Pictures paired with source code:

* * *

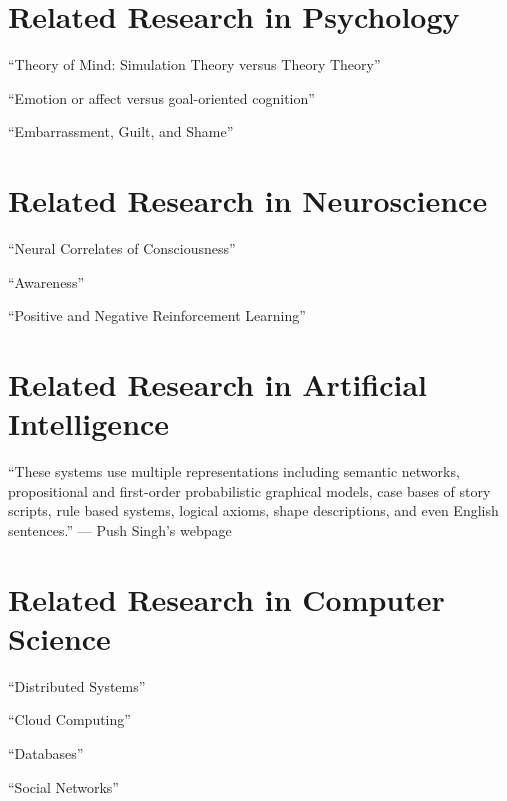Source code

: \chapter{Related Research in Psychology}

``Theory of Mind: Simulation Theory versus Theory Theory''

``Emotion or affect versus goal-oriented cognition''

``Embarrassment, Guilt, and Shame''

\chapter{Related Research in Neuroscience}

``Neural Correlates of Consciousness''

``Awareness''

``Positive and Negative Reinforcement Learning''

\chapter{Related Research in Artificial Intelligence}

``These systems use multiple representations including semantic networks, propositional and first-order probabilistic graphical models, case bases of story scripts, rule based systems, logical axioms, shape descriptions, and even English sentences.'' --- Push Singh's webpage


\chapter{Related Research in Computer Science}

``Distributed Systems''

``Cloud Computing''

``Databases''

``Social Networks''

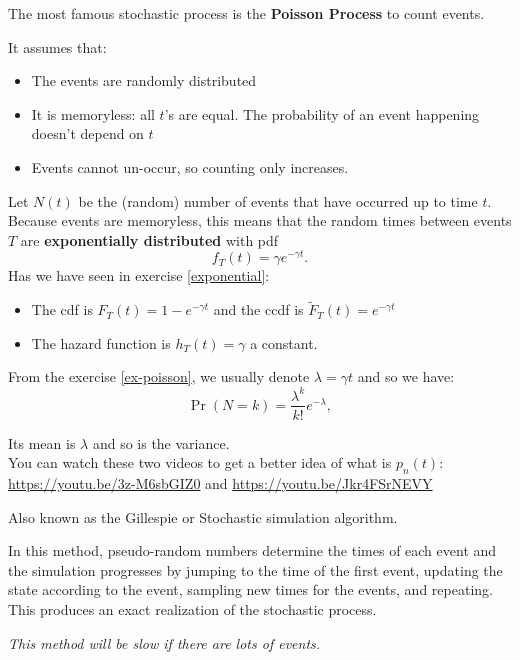 \begin{SaveDefinition}[key=Poisson, title={Poisson Process}]

The most famous stochastic process is the \textbf{Poisson Process} to count events. 

It assumes that:
\begin{itemize}
	\item The events are randomly distributed
	\item It is memoryless: all $t$'s are equal. The probability of an event happening doesn't depend on $t$
	\item Events cannot un-occur, so counting only increases.
\end{itemize}


Let $N(t)$ be the (random) number of events that have occurred up to time $t$.
Because events are memoryless, this means that the random times between events $T$ are \textbf{exponentially distributed} with pdf
\[
f_T(t) = \gamma e^{-\gamma t}.
\]
Has we have seen in exercise \ref{exponential}:
\begin{itemize}
	\item The cdf is $F_T(t) = 1-e^{-\gamma t}$ and the ccdf is $\tilde{F}_T(t) = e^{-\gamma t}$
	\item The hazard function is $h_T(t) = \gamma$ a constant.
\end{itemize}	

\end{SaveDefinition}


\begin{SaveDefinition}[key=Poisson2, title={Poisson Process}]

From the exercise \ref{ex-poisson}, we usually denote $\lambda = \gamma t$ and so we have:
\[
\Pr(N=k) = \frac{\lambda^k}{k!} e^{-\lambda},
\]

Its mean is $\lambda$ and so is the variance.\\

You can watch these two videos to get a better idea of what is $p_n(t)$: \url{https://youtu.be/3z-M6sbGIZ0} and \url{https://youtu.be/Jkr4FSrNEVY}
\end{SaveDefinition}



\begin{SaveDefinition}[key=discrete-event, title={Discrete Event Method}]

Also known as the Gillespie or Stochastic simulation algorithm.

In this method, pseudo-random numbers determine the times of each event and the simulation progresses by jumping to the time of the first event, updating the state according to the event, sampling new times for the events, and repeating. This produces an exact realization of the stochastic process.

\textit{This method will be slow if there are lots of events.}
\end{SaveDefinition}


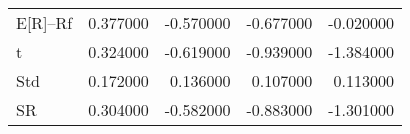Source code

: \begin{tabular}{lrrrr}
\toprule
\midrule
E[R]--Rf & 0.377000 & -0.570000 & -0.677000 & -0.020000 \\
t & 0.324000 & -0.619000 & -0.939000 & -1.384000 \\
Std & 0.172000 & 0.136000 & 0.107000 & 0.113000 \\
SR & 0.304000 & -0.582000 & -0.883000 & -1.301000 \\
\bottomrule
\end{tabular}
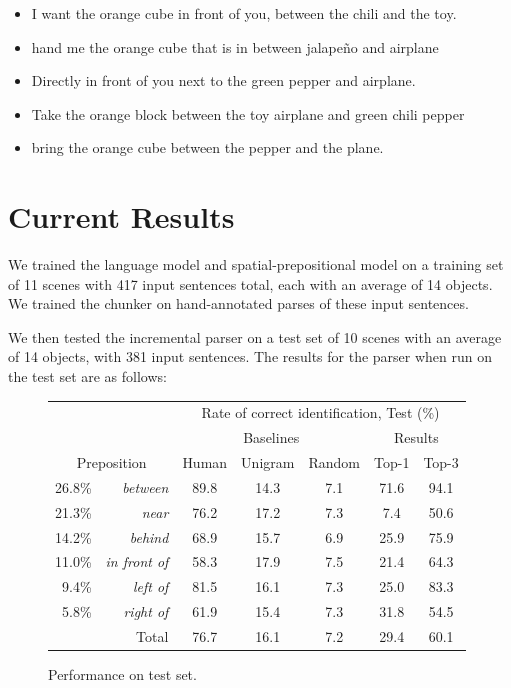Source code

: \documentclass[letterpaper,10pt]{article}
\begin{document}
\begin{itemize}[topsep=0pt,itemsep=-1ex,partopsep=1ex,parsep=1ex]
	\item I want the orange cube in front of you, between the chili and the toy.
	\item hand me the orange cube that is in between jalape\~{n}o and airplane
	\item Directly in front of you next to the green pepper and airplane.
	\item Take the orange block between the toy airplane and green chili pepper
	\item bring the orange cube between the pepper and the plane.
\end{itemize}

\section{Current Results}


We trained the language model and spatial-prepositional model on a training set of 11 scenes with 417 input sentences total, each with an average of 14 objects. We trained the chunker on hand-annotated parses of these input sentences.

We then tested the incremental parser on a test set of 10 scenes with an average of 14 objects, with 381 input sentences. The results for the parser when run on the test set are as follows:

\begin{figure}[H]
  \centering
  \begin{tabular}{| r r | c | c | c || c c |} \hline
     & & \multicolumn{5}{c|}{Rate of correct identification, Test (\%)} \\
     & & \multicolumn{3}{c||}{Baselines} & \multicolumn{2}{c|}{Results} \\
     \multicolumn{2}{|c|}{Preposition}
			                      &   Human & Unigram & Random &  Top-1 & Top-3 \\\hline
26.8\% & \textit{between}       & 89.8  & 14.3   & 7.1   & 71.6  & 94.1 \\
21.3\% & \textit{near}          & 76.2  & 17.2   & 7.3   & 7.4   & 50.6 \\
14.2\% & \textit{behind}        & 68.9  & 15.7   & 6.9   & 25.9  & 75.9 \\
11.0\% & \textit{in front of}   & 58.3  & 17.9   & 7.5   & 21.4  & 64.3 \\
9.4\% & \textit{left of}        & 81.5  & 16.1   & 7.3   & 25.0  & 83.3 \\
5.8\% & \textit{right of}       & 61.9  & 15.4   & 7.3   & 31.8  & 54.5 \\\hline\hline
    \multicolumn{2}{|r|}{Total} & 76.7  & 16.1   & 7.2   & 29.4  & 60.1 \\\hline
  \end{tabular}
  \caption{Performance on test set.}
  \label{fig:results}
\end{figure}
\end{document}
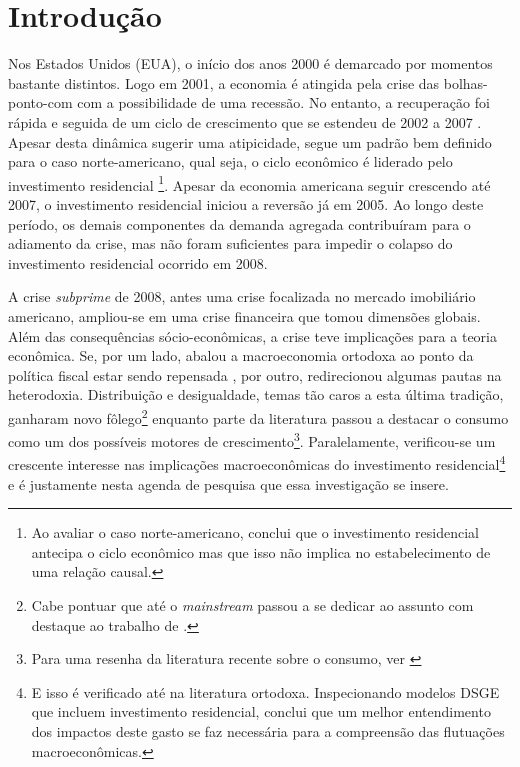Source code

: \chapter{Introdução}

Nos Estados Unidos (EUA), o início dos anos 2000 é demarcado por momentos bastante distintos. Logo em 2001, a economia é atingida pela crise das bolhas-ponto-com com a possibilidade de uma recessão. No entanto, a recuperação foi rápida e seguida de um ciclo de crescimento que se estendeu de 2002 a 2007 \cite{cagnin_o_2007}. Apesar desta dinâmica sugerir uma atipicidade, segue um padrão bem definido para o caso norte-americano, qual seja, o ciclo econômico é liderado pelo investimento residencial \cites{green_follow_1997}{leamer_housing_2007}{fiebiger_trend_2017}\footnote{
	Ao avaliar o caso norte-americano, \textcite{green_follow_1997} conclui que o investimento residencial antecipa o ciclo econômico mas que isso não implica no estabelecimento de uma relação causal. 
}. Apesar da economia americana seguir crescendo até 2007, o investimento residencial iniciou a reversão já em 2005. Ao longo deste período, os demais componentes da demanda agregada contribuíram para o adiamento da crise, mas não foram suficientes para impedir o colapso do investimento residencial ocorrido em 2008. 

A crise \textit{subprime} de 2008, antes uma crise focalizada no mercado imobiliário americano, ampliou-se em uma crise financeira que tomou dimensões globais. Além das consequências sócio-econômicas, a crise teve implicações para a teoria econômica. Se, por um lado, abalou a macroeconomia ortodoxa ao ponto da política fiscal estar sendo repensada \cite{blanchard_rethinking_2017}, por outro, redirecionou algumas pautas na heterodoxia. Distribuição e desigualdade, temas tão caros a esta última tradição, ganharam novo fôlego\footnote{Cabe pontuar que até o \textit{mainstream} passou a se dedicar ao assunto com destaque ao trabalho de \textcite{piketty_o_2014}.} \cites{carvalho_personal_2016}{ederer_will_2019} enquanto parte da literatura passou a destacar o consumo como um dos possíveis motores de crescimento\footnote{Para uma resenha da literatura recente sobre o consumo, ver \textcite{brochier_macroeconomics_2017}}. Paralelamente, verificou-se um crescente interesse nas implicações macroeconômicas do investimento residencial\footnote{E isso é verificado até na literatura ortodoxa. Inspecionando modelos DSGE que incluem investimento residencial, \textcite{iacoviello_housing_2010} conclui que um melhor entendimento dos impactos deste gasto se faz necessária para a compreensão das flutuações macroeconômicas.} \cites{teixeira_crescimento_2015}{fiebiger_semi-autonomous_2018} e é justamente nesta agenda de pesquisa que essa investigação se insere.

* * *

**YOUR INSTRUCTIONS**
All preceding records should be duplicated verbatim, images excepted.

**COMPLETED EXERCISE**
Source code

: \chapter{Related Research in Psychology}

``Theory of Mind: Simulation Theory versus Theory Theory''

``Emotion or affect versus goal-oriented cognition''

``Embarrassment, Guilt, and Shame''

\chapter{Related Research in Neuroscience}

``Neural Correlates of Consciousness''

``Awareness''

``Positive and Negative Reinforcement Learning''

\chapter{Related Research in Artificial Intelligence}

``These systems use multiple representations including semantic networks, propositional and first-order probabilistic graphical models, case bases of story scripts, rule based systems, logical axioms, shape descriptions, and even English sentences.'' --- Push Singh's webpage


\chapter{Related Research in Computer Science}

``Distributed Systems''

``Cloud Computing''

``Databases''

``Social Networks''

 \begin{SaveDefinition}[key=Poisson, title={Poisson Process}]

The most famous stochastic process is the \textbf{Poisson Process} to count events. 

It assumes that:
\begin{itemize}
	\item The events are randomly distributed
	\item It is memoryless: all $t$'s are equal. The probability of an event happening doesn't depend on $t$
	\item Events cannot un-occur, so counting only increases.
\end{itemize}


Let $N(t)$ be the (random) number of events that have occurred up to time $t$.
Because events are memoryless, this means that the random times between events $T$ are \textbf{exponentially distributed} with pdf
\[
f_T(t) = \gamma e^{-\gamma t}.
\]
Has we have seen in exercise \ref{exponential}:
\begin{itemize}
	\item The cdf is $F_T(t) = 1-e^{-\gamma t}$ and the ccdf is $\tilde{F}_T(t) = e^{-\gamma t}$
	\item The hazard function is $h_T(t) = \gamma$ a constant.
\end{itemize}	

\end{SaveDefinition}


\begin{SaveDefinition}[key=Poisson2, title={Poisson Process}]

From the exercise \ref{ex-poisson}, we usually denote $\lambda = \gamma t$ and so we have:
\[
\Pr(N=k) = \frac{\lambda^k}{k!} e^{-\lambda},
\]

Its mean is $\lambda$ and so is the variance.\\

You can watch these two videos to get a better idea of what is $p_n(t)$: \url{https://youtu.be/3z-M6sbGIZ0} and \url{https://youtu.be/Jkr4FSrNEVY}
\end{SaveDefinition}



\begin{SaveDefinition}[key=discrete-event, title={Discrete Event Method}]

Also known as the Gillespie or Stochastic simulation algorithm.

In this method, pseudo-random numbers determine the times of each event and the simulation progresses by jumping to the time of the first event, updating the state according to the event, sampling new times for the events, and repeating. This produces an exact realization of the stochastic process.

\textit{This method will be slow if there are lots of events.}
\end{SaveDefinition}


Source code

: \begin{tabular}{lrrrr}
\toprule
\midrule
E[R]--Rf & 0.377000 & -0.570000 & -0.677000 & -0.020000 \\
t & 0.324000 & -0.619000 & -0.939000 & -1.384000 \\
Std & 0.172000 & 0.136000 & 0.107000 & 0.113000 \\
SR & 0.304000 & -0.582000 & -0.883000 & -1.301000 \\
\bottomrule
\end{tabular}
Source code

: \documentclass[letterpaper,10pt]{article}
\begin{document}
\begin{itemize}[topsep=0pt,itemsep=-1ex,partopsep=1ex,parsep=1ex]
	\item I want the orange cube in front of you, between the chili and the toy.
	\item hand me the orange cube that is in between jalape\~{n}o and airplane
	\item Directly in front of you next to the green pepper and airplane.
	\item Take the orange block between the toy airplane and green chili pepper
	\item bring the orange cube between the pepper and the plane.
\end{itemize}

\section{Current Results}


We trained the language model and spatial-prepositional model on a training set of 11 scenes with 417 input sentences total, each with an average of 14 objects. We trained the chunker on hand-annotated parses of these input sentences.

We then tested the incremental parser on a test set of 10 scenes with an average of 14 objects, with 381 input sentences. The results for the parser when run on the test set are as follows:

\begin{figure}[H]
  \centering
  \begin{tabular}{| r r | c | c | c || c c |} \hline
     & & \multicolumn{5}{c|}{Rate of correct identification, Test (\%)} \\
     & & \multicolumn{3}{c||}{Baselines} & \multicolumn{2}{c|}{Results} \\
     \multicolumn{2}{|c|}{Preposition}
			                      &   Human & Unigram & Random &  Top-1 & Top-3 \\\hline
26.8\% & \textit{between}       & 89.8  & 14.3   & 7.1   & 71.6  & 94.1 \\
21.3\% & \textit{near}          & 76.2  & 17.2   & 7.3   & 7.4   & 50.6 \\
14.2\% & \textit{behind}        & 68.9  & 15.7   & 6.9   & 25.9  & 75.9 \\
11.0\% & \textit{in front of}   & 58.3  & 17.9   & 7.5   & 21.4  & 64.3 \\
9.4\% & \textit{left of}        & 81.5  & 16.1   & 7.3   & 25.0  & 83.3 \\
5.8\% & \textit{right of}       & 61.9  & 15.4   & 7.3   & 31.8  & 54.5 \\\hline\hline
    \multicolumn{2}{|r|}{Total} & 76.7  & 16.1   & 7.2   & 29.4  & 60.1 \\\hline
  \end{tabular}
  \caption{Performance on test set.}
  \label{fig:results}
\end{figure}
\end{document}
Source code

: \chapter{Introdução}

Nos Estados Unidos (EUA), o início dos anos 2000 é demarcado por momentos bastante distintos. Logo em 2001, a economia é atingida pela crise das bolhas-ponto-com com a possibilidade de uma recessão. No entanto, a recuperação foi rápida e seguida de um ciclo de crescimento que se estendeu de 2002 a 2007 \cite{cagnin_o_2007}. Apesar desta dinâmica sugerir uma atipicidade, segue um padrão bem definido para o caso norte-americano, qual seja, o ciclo econômico é liderado pelo investimento residencial \cites{green_follow_1997}{leamer_housing_2007}{fiebiger_trend_2017}\footnote{
	Ao avaliar o caso norte-americano, \textcite{green_follow_1997} conclui que o investimento residencial antecipa o ciclo econômico mas que isso não implica no estabelecimento de uma relação causal. 
}. Apesar da economia americana seguir crescendo até 2007, o investimento residencial iniciou a reversão já em 2005. Ao longo deste período, os demais componentes da demanda agregada contribuíram para o adiamento da crise, mas não foram suficientes para impedir o colapso do investimento residencial ocorrido em 2008. 

A crise \textit{subprime} de 2008, antes uma crise focalizada no mercado imobiliário americano, ampliou-se em uma crise financeira que tomou dimensões globais. Além das consequências sócio-econômicas, a crise teve implicações para a teoria econômica. Se, por um lado, abalou a macroeconomia ortodoxa ao ponto da política fiscal estar sendo repensada \cite{blanchard_rethinking_2017}, por outro, redirecionou algumas pautas na heterodoxia. Distribuição e desigualdade, temas tão caros a esta última tradição, ganharam novo fôlego\footnote{Cabe pontuar que até o \textit{mainstream} passou a se dedicar ao assunto com destaque ao trabalho de \textcite{piketty_o_2014}.} \cites{carvalho_personal_2016}{ederer_will_2019} enquanto parte da literatura passou a destacar o consumo como um dos possíveis motores de crescimento\footnote{Para uma resenha da literatura recente sobre o consumo, ver \textcite{brochier_macroeconomics_2017}}. Paralelamente, verificou-se um crescente interesse nas implicações macroeconômicas do investimento residencial\footnote{E isso é verificado até na literatura ortodoxa. Inspecionando modelos DSGE que incluem investimento residencial, \textcite{iacoviello_housing_2010} conclui que um melhor entendimento dos impactos deste gasto se faz necessária para a compreensão das flutuações macroeconômicas.} \cites{teixeira_crescimento_2015}{fiebiger_semi-autonomous_2018} e é justamente nesta agenda de pesquisa que essa investigação se insere.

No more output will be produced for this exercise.